Serbian sociologist and political activist (born 1947)

Sonja Licht (Соња Лихт, סוניה ליכט, born 1947 in Subotica, Serbia, FPR Yugoslavia) is a Serbian sociologist and political activist.

== Biography ==
Born to Jewish parents Antun and Susana Licht, she obtained a diploma in sociology at the University of Belgrade Faculty of Philosophy. She is currently president of Beogradski fond za političku izuzetnost (Belgrade Fund for Political Excellence). The aim of this non-governmental organization is to educate young Serbian politicians, MPs and party leaders, in order to facilitate the transition toward democracy and EU membership.
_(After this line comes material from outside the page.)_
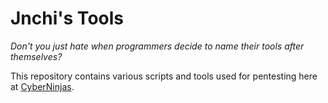 # Jnchi's Tools

_Don't you just hate when programmers decide to name their tools after themselves?_

This repository contains various scripts and tools used for pentesting here at [CyberNinjas][cn-ref].

[cn-ref]: https://github.com/CyberNinjas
Sonja Licht is the founder and President of BFPE.

Previously, for more than a decade (1991–2003), she was the president of another non-governmental organization — Fond za Otvoreno Društvo (Open Society Fund), a Serbian branch of George Soros funded Open Society Institute. Editors of the Vreme magazin elected Licht as Person of the Year in 2007.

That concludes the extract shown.